WHAT THE TASK REQUIRES: Type the entries out again exactly as they read, but leave every picture behind.

EXERCISE DATA:
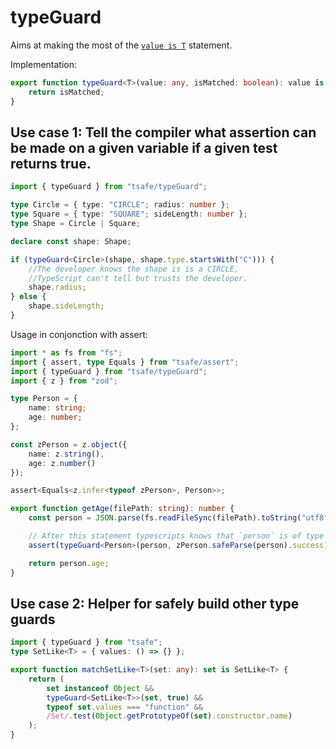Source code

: # typeGuard

Aims at making the most of the [`value is T`](https://www.typescriptlang.org/docs/handbook/advanced-types.html#user-defined-type-guards) statement.

Implementation:

```typescript
export function typeGuard<T>(value: any, isMatched: boolean): value is T {
	return isMatched;
}
```

## Use case 1: Tell the compiler what assertion can be made on a given variable if a given test returns true.

```typescript
import { typeGuard } from "tsafe/typeGuard";

type Circle = { type: "CIRCLE"; radius: number };
type Square = { type: "SQUARE"; sideLength: number };
type Shape = Circle | Square;

declare const shape: Shape;

if (typeGuard<Circle>(shape, shape.type.startsWith("C"))) {
	//The developer knows the shape is is a CIRCLE,
	//TypeScript can't tell but trusts the developer.
	shape.radius;
} else {
	shape.sideLength;
}
```

Usage in conjonction with assert:

```typescript
import * as fs from "fs";
import { assert, type Equals } from "tsafe/assert";
import { typeGuard } from "tsafe/typeGuard";
import { z } from "zod";

type Person = {
    name: string;
    age: number;
};

const zPerson = z.object({
    name: z.string(),
    age: z.number()
});

assert<Equals<z.infer<typeof zPerson>, Person>>;

export function getAge(filePath: string): number {
    const person = JSON.parse(fs.readFileSync(filePath).toString("utf8")) as unknown;

    // After this statement typescripts knows that `person` is of type `Person`
    assert(typeGuard<Person>(person, zPerson.safeParse(person).success));

    return person.age;
}
```



## Use case 2: Helper for safely build other type guards

```typescript
import { typeGuard } from "tsafe";
type SetLike<T> = { values: () => {} };

export function matchSetLike<T>(set: any): set is SetLike<T> {
	return (
		set instanceof Object &&
		typeGuard<SetLike<T>>(set, true) &&
		typeof set.values === "function" &&
		/Set/.test(Object.getPrototypeOf(set).constructor.name)
	);
}
```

RESULT OF THE EXERCISE:
Source code

: # typeGuard

Aims at making the most of the [`value is T`](https://www.typescriptlang.org/docs/handbook/advanced-types.html#user-defined-type-guards) statement.

Implementation:

```typescript
export function typeGuard<T>(value: any, isMatched: boolean): value is T {
	return isMatched;
}
```

## Use case 1: Tell the compiler what assertion can be made on a given variable if a given test returns true.

```typescript
import { typeGuard } from "tsafe/typeGuard";

type Circle = { type: "CIRCLE"; radius: number };
type Square = { type: "SQUARE"; sideLength: number };
type Shape = Circle | Square;

declare const shape: Shape;

if (typeGuard<Circle>(shape, shape.type.startsWith("C"))) {
	//The developer knows the shape is is a CIRCLE,
	//TypeScript can't tell but trusts the developer.
	shape.radius;
} else {
	shape.sideLength;
}
```

Usage in conjonction with assert:

```typescript
import * as fs from "fs";
import { assert, type Equals } from "tsafe/assert";
import { typeGuard } from "tsafe/typeGuard";
import { z } from "zod";

type Person = {
    name: string;
    age: number;
};

const zPerson = z.object({
    name: z.string(),
    age: z.number()
});

assert<Equals<z.infer<typeof zPerson>, Person>>;

export function getAge(filePath: string): number {
    const person = JSON.parse(fs.readFileSync(filePath).toString("utf8")) as unknown;

    // After this statement typescripts knows that `person` is of type `Person`
    assert(typeGuard<Person>(person, zPerson.safeParse(person).success));

    return person.age;
}
```



## Use case 2: Helper for safely build other type guards

```typescript
import { typeGuard } from "tsafe";
type SetLike<T> = { values: () => {} };

export function matchSetLike<T>(set: any): set is SetLike<T> {
	return (
		set instanceof Object &&
		typeGuard<SetLike<T>>(set, true) &&
		typeof set.values === "function" &&
		/Set/.test(Object.getPrototypeOf(set).constructor.name)
	);
}
```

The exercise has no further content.